The assembly of individual nanostructured components into a three-dimensional battery system has been proposed as the means to promote ion diffusion in electrode materials by substantially increasing the effective electrode surface area to improve energy per unit area characteristics and promote a high rate charge/discharge capacity. Such features should enhance general battery performance, but they are of particular importance for thin film batteries and nanobatteries able to power proposed micro and nano electromechanical systems (MEMS and NEMS). Recent work on three-dimensional architectures for improved performance includes rods or “posts” connected to a substrate, graphite meshes and films of cathode, electrolyte and anode materials lining microchannels in an inert substrate.

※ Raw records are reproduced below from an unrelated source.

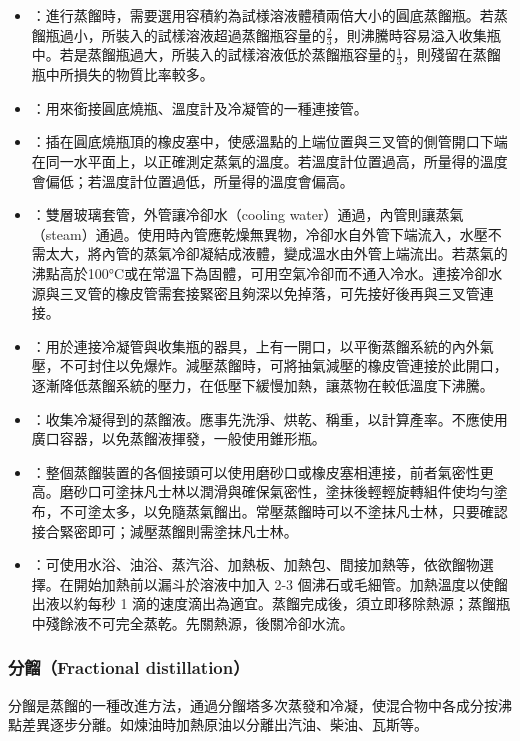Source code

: \documentclass[a4paper,12pt]{article}
\begin{document}
\begin{itemize}
\bit
\item {}：進行蒸餾時，需要選用容積約為試様溶液體積兩倍大小的圓底蒸餾瓶。若蒸餾瓶過小，所裝入的試樣溶液超過蒸餾瓶容量的\(\frac{2}{3}\)，則沸騰時容易溢入收集瓶中。若是蒸餾瓶過大，所裝入的試樣溶液低於蒸餾瓶容量的\(\frac{1}{3}\)，則殘留在蒸餾瓶中所損失的物質比率較多。
\item {}：用來銜接圓底燒瓶、溫度計及冷凝管的一種連接管。
\item {}：插在圓底燒瓶頂的橡皮塞中，使感溫點的上端位置與三叉管的側管開口下端在同一水平面上，以正確測定蒸氣的溫度。若溫度計位置過高，所量得的溫度會偏低；若溫度計位置過低，所量得的溫度會偏高。
\item {}：雙層玻璃套管，外管讓冷卻水（cooling water）通過，內管則讓蒸氣（steam）通過。使用時內管應乾燥無異物，冷卻水自外管下端流入，水壓不需太大，將內管的蒸氣冷卻凝結成液體，變成溫水由外管上端流出。若蒸氣的沸點高於100°C或在常溫下為固體，可用空氣冷卻而不通入冷水。連接冷卻水源與三叉管的橡皮管需套接緊密且夠深以免掉落，可先接好後再與三叉管連接。
\item {}：用於連接冷凝管與收集瓶的器具，上有一開口，以平衡蒸餾系統的內外氣壓，不可封住以免爆炸。減壓蒸餾時，可將抽氣減壓的橡皮管連接於此開口，逐漸降低蒸餾系統的壓力，在低壓下緩慢加熱，讓蒸物在較低溫度下沸騰。
\item {}：收集冷凝得到的蒸餾液。應事先洗淨、烘乾、稱重，以計算產率。不應使用廣口容器，以免蒸餾液揮發，一般使用錐形瓶。
\item {}：整個蒸餾裝置的各個接頭可以使用磨砂口或橡皮塞相連接，前者氣密性更高。磨砂口可塗抹凡士林以潤滑與確保氣密性，塗抹後輕輕旋轉組件使均勻塗布，不可塗太多，以免隨蒸氣餾出。常壓蒸餾時可以不塗抹凡士林，只要確認接合緊密即可；減壓蒸餾則需塗抹凡士林。
\item {}：可使用水浴、油浴、蒸汽浴、加熱板、加熱包、間接加熱等，依欲餾物選擇。在開始加熱前以漏斗於溶液中加入 2-3 個沸石或毛細管。加熱溫度以使餾出液以約每秒 1 滴的速度滴出為適宜。蒸餾完成後，須立即移除熱源；蒸餾瓶中殘餘液不可完全蒸乾。先關熱源，後關冷卻水流。
\end{itemize}
\subsubsection{分餾（Fractional distillation）}
分餾是蒸餾的一種改進方法，通過分餾塔多次蒸發和冷凝，使混合物中各成分按沸點差異逐步分離。如煉油時加熱原油以分離出汽油、柴油、瓦斯等。
\end{document}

The nanoscale three-dimensional battery architecture disclosed herein represents a novel approach from other proposed solutions by focusing on a negative space (the hollow portion within the nanobaskets) rather than on a positive-space structure such as a rod, post, mesh or film. While multiple three-dimensional battery architectures have been proposed, no prior configurations are based upon the individual wiring of hollow nanobaskets nor has a working three-dimensional nanobattery been claimed.
It is therefore desirable to provide a three-dimensional nanobattery formed by individually wiring nanobasket structured electrodes and combining them with an electrolyte. Short, capped nanotubes, i.e., nanobaskets, may be formed by RF-magnetron sputtering onto nanoporous templates, and metallic nanowires are grown, such as by electrochemical deposition, from the nanobaskets. The same procedure can be used to fabricate both a battery anode and a battery cathode, and a thin layer of electrolyte is placed between the two nanobasket electrodes. The nanobattery circuitry may be completed by contacting the ends of the nanowires opposing the electrolyte with a conductor, such as a metal plate.
It is further desirable to provide a three-dimensional nanobattery architecture that promotes ion diffusion in electrode materials by substantially increasing the effective electrode surface area to improve energy per unit area characteristics and promote a high rate charge/discharge capacity.
It is still further desirable to provide a nanoscale three-dimensional battery architecture for thin film batteries and nanobatteries, which would be able to power proposed micro- and nano-electromechanical systems (MEMS and NEMS), or used in massive arrays in place of conventional batteries.
It is yet further desirable to provide a nanoscale three-dimensional battery architecture based upon individual wiring of hollow nanostructures and that represents a robust nanoarchitecture that accommodates a variety of electrode and electrolyte types.